Just thought I'd let those of you that knew I've been in the market for a sprayer for a few months now that I finally got a better one!

In Canada we get 'd but I finally got a good deal.

Used 490 used only a handful of times, with a spare pump, extra gun ( with blown seals ) a couple 3m maskers and a sprayshield for a grand.

One day sale put new 490 on sale for 1140 plus tax, so I was able to talk down the used sprayer to 800 All I can say is I've never seen a cleaner sprayer inside and out unless it was just coming out of the box!

Now I just gotta find a good deal on a 795 or better, then maybe a 390 for clear.... :thumbsup:


----------



## NCPaint1 (Aug 6, 2009)

Nice work, sounds like a fair price. 

Why not get a cup gun for clears? Or better yet, a Pro Shot? Unless you're spraying a ton of clear, having a separate unit seems like a waste to me. 50' of hose holds about a quart.....plus its more to clean.

That 495 will do just about everything you need for int/ext. Even though its not recommended for dry fall or block filler, I've seen them used for it. Just pull the gun and pump filter.


----------



## BC_Painter (Feb 14, 2010)

NCPaint1 said:


> Nice work, sounds like a fair price.
> 
> Why not get a cup gun for clears? Or better yet, a Pro Shot? Unless you're spraying a ton of clear, having a separate unit seems like a waste to me. 50' of hose holds about a quart.....plus its more to clean.
> 
> That 495 will do just about everything you need for int/ext. Even though its not recommended for dry fall or block filler, I've seen them used for it. Just pull the gun and pump filter.


I've got a pressure pot and a cup gun already anyways, but rarely get to use it.

I don't get to do a lot of staining/clearcoating type stuff yet but I hope to get more into it in the near future :thumbsup:


----------



## painter213 (Nov 5, 2008)

Where's the pictures?????????????????????????


----------



## BC_Painter (Feb 14, 2010)

painter213 said:


> Where's the pictures?????????????????????????


Hold on... >.<


----------



## BC_Painter (Feb 14, 2010)

Well here is my new sprayer, and the hvlp unit I've got.

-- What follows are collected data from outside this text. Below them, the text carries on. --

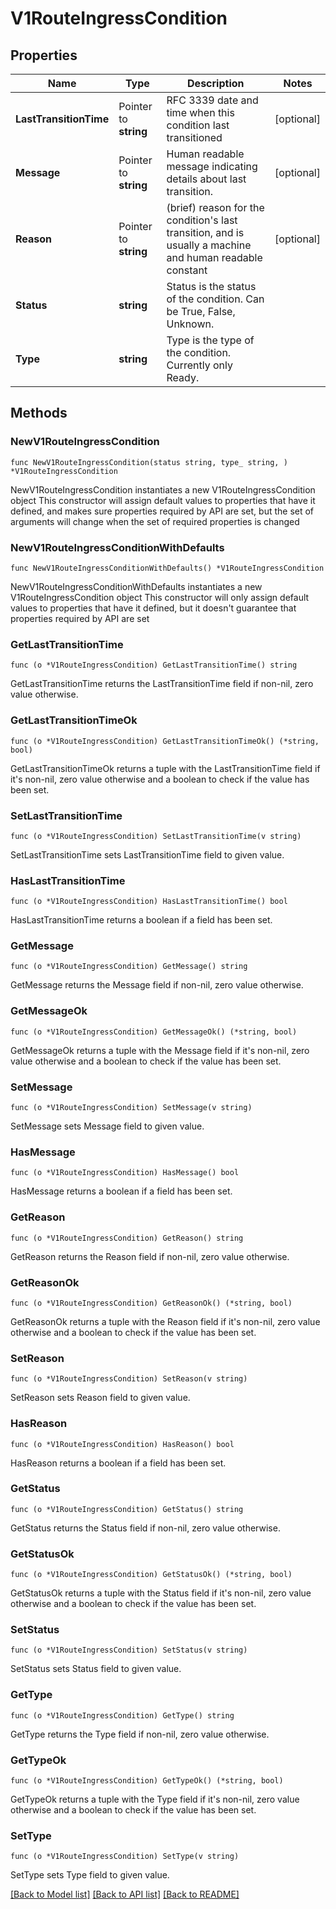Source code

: # V1RouteIngressCondition

## Properties

Name | Type | Description | Notes
------------ | ------------- | ------------- | -------------
**LastTransitionTime** | Pointer to **string** | RFC 3339 date and time when this condition last transitioned | [optional] 
**Message** | Pointer to **string** | Human readable message indicating details about last transition. | [optional] 
**Reason** | Pointer to **string** | (brief) reason for the condition&#39;s last transition, and is usually a machine and human readable constant | [optional] 
**Status** | **string** | Status is the status of the condition. Can be True, False, Unknown. | 
**Type** | **string** | Type is the type of the condition. Currently only Ready. | 

## Methods

### NewV1RouteIngressCondition

`func NewV1RouteIngressCondition(status string, type_ string, ) *V1RouteIngressCondition`

NewV1RouteIngressCondition instantiates a new V1RouteIngressCondition object
This constructor will assign default values to properties that have it defined,
and makes sure properties required by API are set, but the set of arguments
will change when the set of required properties is changed

### NewV1RouteIngressConditionWithDefaults

`func NewV1RouteIngressConditionWithDefaults() *V1RouteIngressCondition`

NewV1RouteIngressConditionWithDefaults instantiates a new V1RouteIngressCondition object
This constructor will only assign default values to properties that have it defined,
but it doesn't guarantee that properties required by API are set

### GetLastTransitionTime

`func (o *V1RouteIngressCondition) GetLastTransitionTime() string`

GetLastTransitionTime returns the LastTransitionTime field if non-nil, zero value otherwise.

### GetLastTransitionTimeOk

`func (o *V1RouteIngressCondition) GetLastTransitionTimeOk() (*string, bool)`

GetLastTransitionTimeOk returns a tuple with the LastTransitionTime field if it's non-nil, zero value otherwise
and a boolean to check if the value has been set.

### SetLastTransitionTime

`func (o *V1RouteIngressCondition) SetLastTransitionTime(v string)`

SetLastTransitionTime sets LastTransitionTime field to given value.

### HasLastTransitionTime

`func (o *V1RouteIngressCondition) HasLastTransitionTime() bool`

HasLastTransitionTime returns a boolean if a field has been set.

### GetMessage

`func (o *V1RouteIngressCondition) GetMessage() string`

GetMessage returns the Message field if non-nil, zero value otherwise.

### GetMessageOk

`func (o *V1RouteIngressCondition) GetMessageOk() (*string, bool)`

GetMessageOk returns a tuple with the Message field if it's non-nil, zero value otherwise
and a boolean to check if the value has been set.

### SetMessage

`func (o *V1RouteIngressCondition) SetMessage(v string)`

SetMessage sets Message field to given value.

### HasMessage

`func (o *V1RouteIngressCondition) HasMessage() bool`

HasMessage returns a boolean if a field has been set.

### GetReason

`func (o *V1RouteIngressCondition) GetReason() string`

GetReason returns the Reason field if non-nil, zero value otherwise.

### GetReasonOk

`func (o *V1RouteIngressCondition) GetReasonOk() (*string, bool)`

GetReasonOk returns a tuple with the Reason field if it's non-nil, zero value otherwise
and a boolean to check if the value has been set.

### SetReason

`func (o *V1RouteIngressCondition) SetReason(v string)`

SetReason sets Reason field to given value.

### HasReason

`func (o *V1RouteIngressCondition) HasReason() bool`

HasReason returns a boolean if a field has been set.

### GetStatus

`func (o *V1RouteIngressCondition) GetStatus() string`

GetStatus returns the Status field if non-nil, zero value otherwise.

### GetStatusOk

`func (o *V1RouteIngressCondition) GetStatusOk() (*string, bool)`

GetStatusOk returns a tuple with the Status field if it's non-nil, zero value otherwise
and a boolean to check if the value has been set.

### SetStatus

`func (o *V1RouteIngressCondition) SetStatus(v string)`

SetStatus sets Status field to given value.


### GetType

`func (o *V1RouteIngressCondition) GetType() string`

GetType returns the Type field if non-nil, zero value otherwise.

### GetTypeOk

`func (o *V1RouteIngressCondition) GetTypeOk() (*string, bool)`

GetTypeOk returns a tuple with the Type field if it's non-nil, zero value otherwise
and a boolean to check if the value has been set.

### SetType

`func (o *V1RouteIngressCondition) SetType(v string)`

SetType sets Type field to given value.



[[Back to Model list]](../README.md#documentation-for-models) [[Back to API list]](../README.md#documentation-for-api-endpoints) [[Back to README]](../README.md)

Yes it isn't one of those fancy turbines, I don't mind the compressor :thumbsup:


----------



## Rcon (Nov 19, 2009)

BC_Painter said:


> Well here is my new sprayer, and the hvlp unit I've got.
> 
> Yes it isn't one of those fancy turbines, I don't mind the compressor :thumbsup:


Clean! And funny mine's missing the boot on the exact same front leg!! Hang on...going to see if my sprayer is still where I left it....








:jester:


----------



## BC_Painter (Feb 14, 2010)

Rcon said:


> Clean! And funny mine's missing the boot on the exact same front leg!! Hang on...going to see if my sprayer is still where I left it....
> 
> 
> 
> ...



Wait a minute...

Oh  I've been caught! knew I shouldn't have put up pics!


----------